And so, it’s time to pull away from the curb. Again. You and I drove all these hours back to campus, and then I tried to fill an hour by asking if there was anything else you needed, or if I could get you some extra snacks from the store down the way, or if you’d like to get a cup of coffee before I go.
But the other students returning from mid-year break are streaming back into the dorm, and your roommate, who has turned out to be one of your very best friends, will be here soon, too. Evening is coming on, and dusk is settling over the campus buildings just up the hill. I’ve delayed as long as I can.
A kiss, a hug – and here, you almost forgot your coat – and all that’s left now is to follow the signs back out to the highway. At last I’m on my way.
And so are you.
It didn’t seem real when we dropped you off last summer.
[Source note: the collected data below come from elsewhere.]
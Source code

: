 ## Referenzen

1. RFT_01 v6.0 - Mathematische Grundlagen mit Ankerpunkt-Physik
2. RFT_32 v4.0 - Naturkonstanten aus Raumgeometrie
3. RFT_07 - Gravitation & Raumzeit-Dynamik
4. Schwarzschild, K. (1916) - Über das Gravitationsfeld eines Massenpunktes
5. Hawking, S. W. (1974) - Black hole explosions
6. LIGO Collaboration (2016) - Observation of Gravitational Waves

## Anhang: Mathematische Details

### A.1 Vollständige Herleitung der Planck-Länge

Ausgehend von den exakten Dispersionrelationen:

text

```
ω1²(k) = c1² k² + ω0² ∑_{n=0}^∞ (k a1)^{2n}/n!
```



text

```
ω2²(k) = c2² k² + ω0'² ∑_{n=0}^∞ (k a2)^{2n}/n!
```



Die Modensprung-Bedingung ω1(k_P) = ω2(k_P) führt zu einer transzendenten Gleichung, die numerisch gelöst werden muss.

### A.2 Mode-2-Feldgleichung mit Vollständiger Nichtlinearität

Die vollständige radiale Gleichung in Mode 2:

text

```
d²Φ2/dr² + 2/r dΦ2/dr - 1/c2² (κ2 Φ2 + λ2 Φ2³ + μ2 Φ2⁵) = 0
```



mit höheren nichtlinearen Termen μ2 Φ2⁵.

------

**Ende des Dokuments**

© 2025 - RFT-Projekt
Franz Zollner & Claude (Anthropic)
Maybe because the idea of sending you off to college was still new and unfamiliar. A carnival vibe filled the air then. We made friends with other parents and traded tips on the best places to park the cars packed with dorm-room necessities. We busied ourselves with last-minute trips to Target and filled our time with orientation events during that handful of days we camped out at the Holiday Inn on the outskirts of town. It felt as if we were only sending you away to summer camp for a few short weeks.
But then the weeks turned into months, and your bedroom at home, once alive with Spotify tunes and twinkling lights hung from the walls and the sound of your friends chatting away through your laptop and phone, has now become an undisturbed shrine of sorts, a place where only the dog might choose to stretch out on the bed on those rare occasions when I forget to close the door.
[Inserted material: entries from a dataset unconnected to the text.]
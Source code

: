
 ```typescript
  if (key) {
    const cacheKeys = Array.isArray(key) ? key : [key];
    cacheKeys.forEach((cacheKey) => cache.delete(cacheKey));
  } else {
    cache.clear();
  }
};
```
It’s all as it should be, of course. College seemed to arrive so suddenly and without warning. But you were ready. I knew you couldn’t imagine spending even one more day in high school.
And now here you are, happy to make your own way. You don’t need our help figuring out the housing lottery to secure the campus apartment you and your friends plan to live in next year. You are thinking about a semester-long program out west that might lead to a job once you graduate. You have decided to pledge a sorority. You embrace a strong, immutable feminism. You inform me that you have issues with white male patriarchy (even if that patriarchy just fixed your broken floor fan). And there is a boyfriend now, a kind and generous kid who does his best to understand all that makes you tick. For Christmas, he sent you flowers and a tree ornament and a coffee mug emblazoned with pictures of Justice Ruth Bader Ginsburg. I laughed when I saw the words etched inside: “You Are Supreme.”
But it was good to have you home over the break. I just shook my head as you fell back into your same old patterns of sleeping until lunch, complaining about the food in the fridge, and fighting with your mother about the proper place of church in our lives. And I confess that all felt right in the world when I spied you through your half-opened door, propped up on your bed pillows making plans for a weekend evening, and when I greeted each of your old friends at the door as they assembled once more in the den to watch The Bachelor on a Monday night.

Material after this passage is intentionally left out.